Empty all these years
My weekend took place from exactly 12:34 p.m. yesterday till 7:02 a.m. today. I was also awake the previous night with panic attacks (that were unrelated to 9/11). And even though I just had coffee, I have officially hit a wall. *thunk*
Today was a good day. (So, of course, was yesterday. Thanks to those who made it possible!) We need a bunch more of these and a whole lot fewer of the prior seven days around these parts.
I’m having a weird time adjusting to working with people who are fine with blogs and social media, and who follow me there. That means I can’t fire off a cryptic status update that coincides with the time stamp of a received e-mail. Damn! 😉
Of course, I’m also re-learning my place in the (albeit home-based) workplace. I hate meetings more than anything else on earth. But give me a never-ending e-mail chain that’s cc’d to four of your six e-mail addresses, and toss in multiple status calls to boot, and I’d take a regular face-to-face meeting any old day of the week. (Just not EVERY day of the week!)
I found an old note to myself from the job I loved the most. And it reminded me that there is no such thing as a job that doesn’t invoke fantastical images of crime scenes and me grinning wildly while wielding a bloodied butcher knife.
I can still remember what made me write this simple note:
8/24/05
“Coming off the I-270 ramp today, I lost my shit. I emitted several wracking sobs. Oh, God.
“Well, at least, it took eight months. At my last job, it was about two months in that I got violently ill every single morning. And there, it never really abated.
“I’ll be OK. This too shall resolve itself. I refuse to concede defeat. Damn it.”
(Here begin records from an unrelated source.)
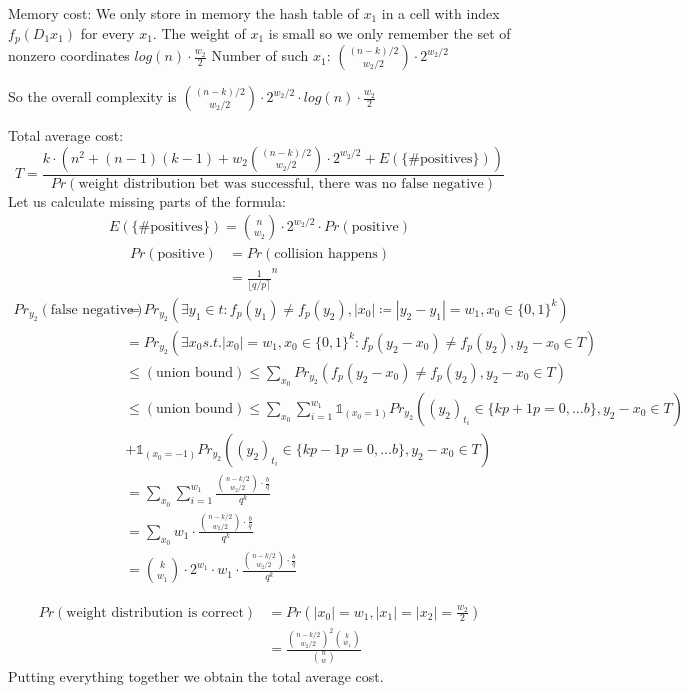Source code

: \documentclass[12pt]{article}
\begin{document}
Memory cost:
We only store in memory the hash table of $x_1$ in a cell with index $f_{p}(D_1x_1)$ for every $x_1$.
The weight of $x_1$ is small so we only remember the set of nonzero coordinates $log(n) \cdot \frac{w_2}{2}$ Number of such $x_1$: $\binom{(n-k)/2}{w_2/2} \cdot 2^{w_2/2}$

So the overall complexity is  $\binom{(n-k)/2}{w_2/2} \cdot 2^{w_2/2} \cdot log(n) \cdot \frac{w_2}{2}$

Total average cost:
\[
    T = \frac{k \cdot (n^2 + (n-1)(k-1) + w_2\binom{(n-k)/2}{w_2/2} \cdot 2^{w_2/2} + E(\{\text{\# positives}\}))}{Pr(\text{weight distribution bet was successful, there was no false negative})}
\]
Let us calculate missing parts of the formula:
\[
\begin{split}
    E(\{\text{\# positives}\}) = \binom{n}{w_2} \cdot 2^{w_2/2} \cdot Pr(\text{positive})
\end{split}
\]
\[
\begin{split}
    Pr(\text{positive}) & = Pr(\text{collision happens}) \\
    & = \frac{1}{\lfloor q/p \rceil}^{n}
\end{split}
\]
\[
\begin{split}
    Pr_{y_2}(\text{false negative}) & = Pr_{y_2}(\exists y_1 \in t: f_p(y_1) \neq f_p(y_2), |x_0| \coloneqq |y_2 - y_1| = w_1, x_0 \in \{0,1\}^{k}) \\
    & = Pr_{y_2}(\exists x_0 s.t. |x_0| = w_1, x_0 \in\{0,1\}^{k}: f_p(y_2 - x_0) \neq f_p(y_2), y_2 - x_0 \in T) \\
    & \leq (\text{union bound}) \leq \sum_{x_0} Pr_{y_2}(f_p(y_2 - x_0) \neq f_p(y_2), y_2 - x_0 \in T) \\
    & \leq (\text{union bound}) \leq \sum_{x_0} \sum_{i = 1}^{w_1} \mathds{1}_{(x_0 = 1)}Pr_{y_2}((y_2)_{t_i} \in \{kp+1 p=0, \dots b\}, y_2 - x_0 \in T) \\
    & + \mathds{1}_{(x_0 = -1)}Pr_{y_2}((y_2)_{t_i} \in \{kp-1 p=0, \dots b\}, y_2 - x_0 \in T) \\
    & = \sum_{x_0} \sum_{i = 1}^{w_1} \frac{\binom{n-k/2}{w_2/2} \cdot \frac{b}{q}}{q^k} \\
    & = \sum_{x_0} w_1 \cdot \frac{\binom{n-k/2}{w_2/2} \cdot \frac{b}{q}}{q^k} \\
    & = \binom{k}{w_1} \cdot 2^{w_1} \cdot w_1 \cdot \frac{\binom{n-k/2}{w_2/2} \cdot \frac{b}{q}}{q^k}
\end{split}
\]

\[
\begin{split}
    Pr(\text{weight distribution is correct}) & = Pr(|x_0| = w_1, |x_1| = |x_2| = \frac{w_2}{2}) \\
    & = \frac{\binom{n-k/2}{w_2/2}^{2}\binom{k}{w_1}}{\binom{n}{w}}
\end{split}
\]
Putting everything together we obtain the total average cost.



\end{document}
That was the last entry in that particular journal, which still has a good 200 pages that have remained empty all these years.
Things did get better, thanks for asking. It really was just a bad run. Not like other places where the milk turned sour and everyone continued force-feeding you the curdled crap till your soul died and you had to grab the paddles to muster up just enough life in you to leave.
I feel like I needed to see that note right now. I think it reminded me that you see relatively the same cast of characters everywhere. And that I needed to return to my roots for a minute to remember who I was, and what my goals were. Which is simply to smile, keep going, rack up as much experience as I can and always try to be A better person, if not THE better person, whenever possible.
I’m still looking to God about what to do next. But that’s what’s different this time around. I’m not digging in my heels and making it work if it kills me. If it does, then great. If not, the world doesn’t end. It never did, and it won’t if I don’t let it.